Sekolah Miskin yang Harus Dilarang Bukan Muridnya
Ampun pemerintah, dunia pendidikan kita dengan cepat telah kau ubah. Sekolah-sekolah kita pun menjadi lebih kompetitif dan dinamis. Runtuh sudah cara-cara tradisional demi membangun mutu tinggi sekolah, jika mereka mau tetap eksis.
Untuk itu, banyak daftar kebutuhan yang disodorkan kepada manajemen sekolah demi menyongsong masa depan dunia, seperti termuat dalam SNP, agar sekolah mampu menyerap program SSN, rSBI dll. Tapi jawabannya tetap terpulang pada bagaimana sekolah mampu mengusahakan pendanaan secara mandiri, sesuai UU BHP.
Padahal biaya menciptakan pendidikan bermutu tinggi tanpa disubsidi pemerintah tidak akan pernah murah apalagi gratis. Sekolah jadi mahal, lalu siswa miskin dilarang masuk.
Miskinkah sekolah yang menggantungkan diri semata-mata pada bantuan dari Pemerintah atau Pemerintah Daerah?
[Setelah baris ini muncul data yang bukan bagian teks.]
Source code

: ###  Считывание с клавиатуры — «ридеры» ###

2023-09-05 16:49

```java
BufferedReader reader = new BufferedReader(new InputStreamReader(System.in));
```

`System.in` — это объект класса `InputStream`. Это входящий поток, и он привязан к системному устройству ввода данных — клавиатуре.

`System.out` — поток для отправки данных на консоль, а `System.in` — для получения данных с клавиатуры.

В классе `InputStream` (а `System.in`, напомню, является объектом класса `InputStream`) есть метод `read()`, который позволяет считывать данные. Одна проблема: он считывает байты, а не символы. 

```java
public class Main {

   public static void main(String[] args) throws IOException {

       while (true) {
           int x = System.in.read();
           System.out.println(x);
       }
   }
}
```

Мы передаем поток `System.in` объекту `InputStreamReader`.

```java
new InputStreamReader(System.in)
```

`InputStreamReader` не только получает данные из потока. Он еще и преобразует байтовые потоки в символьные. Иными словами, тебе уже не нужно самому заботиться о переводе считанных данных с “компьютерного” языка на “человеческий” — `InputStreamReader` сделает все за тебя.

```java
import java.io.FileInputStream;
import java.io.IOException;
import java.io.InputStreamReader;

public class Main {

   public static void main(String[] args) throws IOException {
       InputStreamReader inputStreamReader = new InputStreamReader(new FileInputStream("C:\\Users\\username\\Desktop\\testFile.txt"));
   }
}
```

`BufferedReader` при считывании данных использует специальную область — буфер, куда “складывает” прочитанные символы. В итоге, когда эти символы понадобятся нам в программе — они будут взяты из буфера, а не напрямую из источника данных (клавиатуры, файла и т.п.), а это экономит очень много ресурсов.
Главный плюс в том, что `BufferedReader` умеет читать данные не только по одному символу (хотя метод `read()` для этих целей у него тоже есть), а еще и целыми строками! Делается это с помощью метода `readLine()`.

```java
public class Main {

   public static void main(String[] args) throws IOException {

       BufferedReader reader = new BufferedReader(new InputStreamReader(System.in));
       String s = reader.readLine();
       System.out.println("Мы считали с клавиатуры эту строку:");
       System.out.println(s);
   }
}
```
Sebab, idealnya bagaimanapun keadaan keuangan Pemerintah, keadaan keuangan sekolah harus tetap lebih baik, sehingga tidak pernah mengalami kekurangan dana dalam mempertahankan mutu. Dan tidak terlalu bernafsu mengeruk dana dari orangtua siswa.
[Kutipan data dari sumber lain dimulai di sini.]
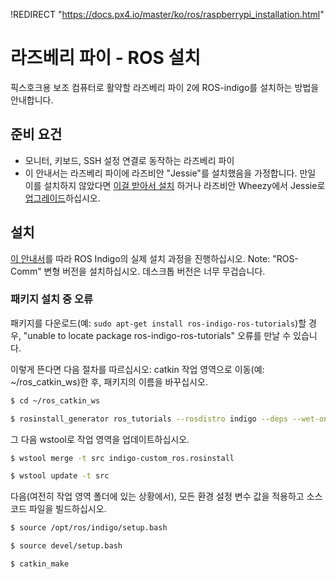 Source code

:!REDIRECT "https://docs.px4.io/master/ko/ros/raspberrypi_installation.html"

# 라즈베리 파이 - ROS 설치

픽스호크용 보조 컴퓨터로 활약할 라즈베리 파이 2에 ROS-indigo를 설치하는 방법을 안내합니다.

## 준비 요건

* 모니터, 키보드, SSH 설정 연결로 동작하는 라즈베리 파이
* 이 안내서는 라즈베리 파이에 라즈비안 "Jessie"를 설치했음을 가정합니다. 만일 이를 설치하지 않았다면 [이걸 받아서 설치](https://www.raspberrypi.org/downloads/raspbian/) 하거나 라즈비안 Wheezy에서 Jessie로 [업그레이드](http://raspberrypi.stackexchange.com/questions/27858/upgrade-to-raspbian-jessie)하십시오.

## 설치

[이 안내서](http://wiki.ros.org/ROSberryPi/Installing%20ROS%20Indigo%20on%20Raspberry%20Pi)를 따라 ROS Indigo의 실제 설치 과정을 진행하십시오. Note: "ROS-Comm" 변형 버전을 설치하십시오. 데스크톱 버전은 너무 무겁습니다.

### 패키지 설치 중 오류

패키지를 다운로드(예: `sudo apt-get install ros-indigo-ros-tutorials`)할 경우, "unable to locate package ros-indigo-ros-tutorials" 오류를 만날 수 있습니다.

이렇게 뜬다면 다음 절차를 따르십시오: catkin 작업 영역으로 이동(예: ~/ros_catkin_ws)한 후, 패키지의 이름을 바꾸십시오.

```sh
$ cd ~/ros_catkin_ws

$ rosinstall_generator ros_tutorials --rosdistro indigo --deps --wet-only --exclude roslisp --tar > indigo-custom_ros.rosinstall
```

그 다음 wstool로 작업 영역을 업데이트하십시오.

```sh
$ wstool merge -t src indigo-custom_ros.rosinstall

$ wstool update -t src
```

다음(여전히 작업 영역 폴더에 있는 상황에서), 모든 환경 설정 변수 값을 적용하고 소스 코드 파일을 빌드하십시오.

```sh
$ source /opt/ros/indigo/setup.bash

$ source devel/setup.bash

$ catkin_make
```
Untuk itu, sekolah diniscayakan membentuk unit-unit usaha sebagai kegiatan yang mendatangkan penghasilan. Walaupun demikian, wajib diawasi dan dicegah agar penggalian dana yang dilakukan oleh sekolah-sekolah negeri, tidak berubah menjadi suatu usaha untuk melakukan swastanisasi biaya sekolah.
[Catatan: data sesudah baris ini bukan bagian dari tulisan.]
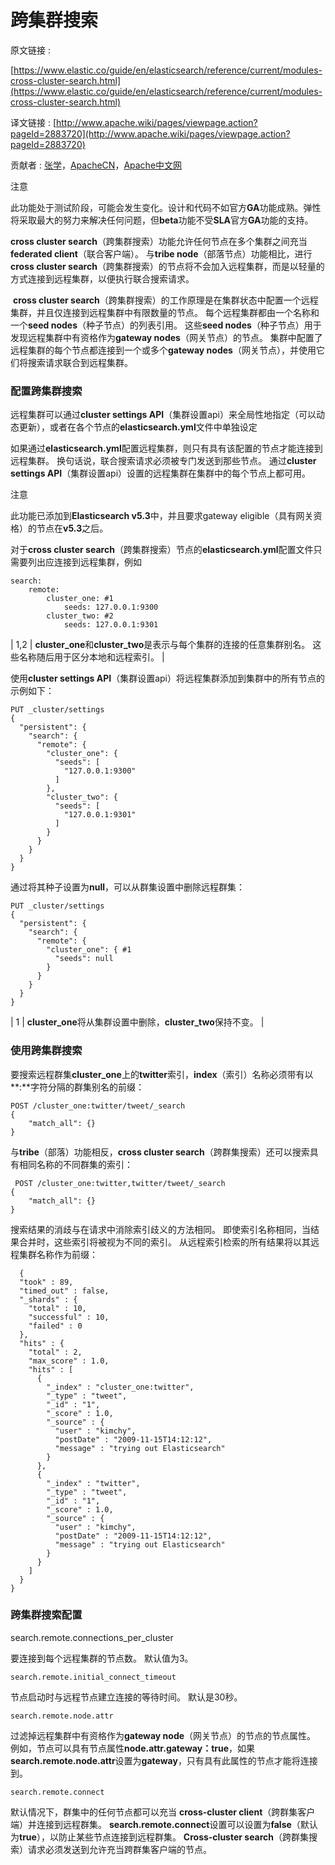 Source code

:# 跨集群搜索

原文链接 :

[https://www.elastic.co/guide/en/elasticsearch/reference/current/modules-cross-cluster-search.html](https://www.elastic.co/guide/en/elasticsearch/reference/current/modules-cross-cluster-search.html)

译文链接 : [http://www.apache.wiki/pages/viewpage.action?pageId=2883720](http://www.apache.wiki/pages/viewpage.action?pageId=2883720)

贡献者 : [张学](/display/~zhangxue)，[ApacheCN](/display/~apachecn)，[Apache中文网](/display/~apachechina)

注意

此功能处于测试阶段，可能会发生变化。设计和代码不如官方**GA**功能成熟。弹性将采取最大的努力来解决任何问题，但**beta**功能不受**SLA**官方**GA**功能的支持。

**cross cluster search**（跨集群搜索）功能允许任何节点在多个集群之间充当**federated client**（联合客户端）。 与**tribe node**（部落节点）功能相比，进行**cross cluster search**（跨集群搜索）的节点将不会加入远程集群，而是以轻量的方式连接到远程集群，以便执行联合搜索请求。

 **cross cluster search**（跨集群搜索）的工作原理是在集群状态中配置一个远程集群，并且仅连接到远程集群中有限数量的节点。 每个远程集群都由一个名称和一个**seed nodes**（种子节点）的列表引用。 这些**seed nodes**（种子节点）用于发现远程集群中有资格作为**gateway nodes**（网关节点）的节点。 集群中配置了远程集群的每个节点都连接到一个或多个**gateway nodes**（网关节点），并使用它们将搜索请求联合到远程集群。

### 配置跨集群搜索

远程集群可以通过**cluster settings API**（集群设置api）来全局性地指定（可以动态更新），或者在各个节点的**elasticsearch.yml**文件中单独设定

如果通过**elasticsearch.yml**配置远程集群，则只有具有该配置的节点才能连接到远程集群。 换句话说，联合搜索请求必须被专门发送到那些节点。 通过**cluster settings API**（集群设置api）设置的远程集群在集群中的每个节点上都可用。

注意

此功能已添加到**Elasticsearch v5.3**中，并且要求gateway eligible（具有网关资格）的节点在**v5.3**之后。

对于**cross cluster search**（跨集群搜索）节点的**elasticsearch.yml**配置文件只需要列出应连接到远程集群，例如

```
search:
    remote:
        cluster_one: #1
            seeds: 127.0.0.1:9300
        cluster_two: #2
            seeds: 127.0.0.1:9301
```

| 1,2 | **cluster_one**和**cluster_two**是表示与每个集群的连接的任意集群别名。 这些名称随后用于区分本地和远程索引。 |

使用**cluster settings API**（集群设置api）将远程集群添加到集群中的所有节点的示例如下：

```
PUT _cluster/settings
{
  "persistent": {
    "search": {
      "remote": {
        "cluster_one": {
          "seeds": [
            "127.0.0.1:9300"
          ]
        },
        "cluster_two": {
          "seeds": [
            "127.0.0.1:9301"
          ]
        }
      }
    }
  }
}
```

通过将其种子设置为**null**，可以从群集设置中删除远程群集：

```
PUT _cluster/settings
{
  "persistent": {
    "search": {
      "remote": {
        "cluster_one": { #1
          "seeds": null 
        }
      }
    }
  }
}
```

| 1 | **cluster_one**将从集群设置中删除，**cluster_two**保持不变。 |

### 使用跨集群搜索

要搜索远程群集**cluster_one**上的**twitter**索引，**index**（索引）名称必须带有以**:**字符分隔的群集别名的前缀：

```
POST /cluster_one:twitter/tweet/_search
{
    "match_all": {}
}
```

与**tribe**（部落）功能相反，**cross cluster search**（跨群集搜索）还可以搜索具有相同名称的不同群集的索引：

```
 POST /cluster_one:twitter,twitter/tweet/_search
{
    "match_all": {}
}
```

搜索结果的消歧与在请求中消除索引歧义的方法相同。 即使索引名称相同，当结果合并时，这些索引将被视为不同的索引。 从远程索引检索的所有结果将以其远程集群名称作为前缀：

```
  {
  "took" : 89,
  "timed_out" : false,
  "_shards" : {
    "total" : 10,
    "successful" : 10,
    "failed" : 0
  },
  "hits" : {
    "total" : 2,
    "max_score" : 1.0,
    "hits" : [
      {
        "_index" : "cluster_one:twitter",
        "_type" : "tweet",
        "_id" : "1",
        "_score" : 1.0,
        "_source" : {
          "user" : "kimchy",
          "postDate" : "2009-11-15T14:12:12",
          "message" : "trying out Elasticsearch"
        }
      },
      {
        "_index" : "twitter",
        "_type" : "tweet",
        "_id" : "1",
        "_score" : 1.0,
        "_source" : {
          "user" : "kimchy",
          "postDate" : "2009-11-15T14:12:12",
          "message" : "trying out Elasticsearch"
        }
      }
    ]
  }
}
```

### 跨集群搜索配置

search.remote.connections_per_cluster

要连接到每个远程集群的节点数。 默认值为3。 

`search.remote.initial_connect_timeout`

节点启动时与远程节点建立连接的等待时间。 默认是30秒。 

`search.remote.node.attr`

过滤掉远程集群中有资格作为**gateway node**（网关节点）的节点的节点属性。 例如，节点可以具有节点属性**node.attr.gateway：true**，如果**search.remote.node.attr**设置为**gateway**，只有具有此属性的节点才能将连接到。 

`search.remote.connect`

默认情况下，群集中的任何节点都可以充当 **cross-cluster client**（跨群集客户端）并连接到远程群集。 **search.remote.connect**设置可以设置为**false**（默认为**true**），以防止某些节点连接到远程群集。 **Cross-cluster search**（跨群集搜索）请求必须发送到允许充当跨群集客户端的节点。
Belajar dari pemikiran itu, masihkah ada hasrat mendirikan sekolah, jika tidak berkualitas? Buat apa mempertahankan keberadaannya, kalau yang tersisa hanya idealisme pendirinya, sedangkan para penerusnya seratus persen menjadi beban orangtua siswa?
Sekolah yang menjalankan proses pendidikan bagaikan hidup segan mati pun enggan, pasti tidak banyak memberi manfaat, malah menyulitkan banyak orang. Para tenaga pendidik, tenaga kependidikan, siswa, dan orangtua siswa.
Kondisi runyam yang demikian itu akan semakin diperparah lagi oleh sikap para pengelolanya, apabila mereka masih terperangkap oleh nostalgia kesuksesan masa lalu. Dan tidak segera bertindak melakukan reformasi, malah tenang-tenang sehingga sering ditinggal lajunya perubahan.
Atau, mereka membanggakan diri karena menjadi tumpuan harapan para siswa miskin yang dilarang masuk sekolah bermutu, dan oleh karena itu, mahal.
Tetapi, itu tadi adalah cara berpikir kemarin yang masih dipakai untuk memecahkan masalah sekarang bukan? Sebab, justru rakyat miskinlah yang harus diminta berbondong-bondong memasukkan anaknya ke sekolah-sekolah negeri yang bermutu dan mahal itu dan pemerintah menanggung biayanya.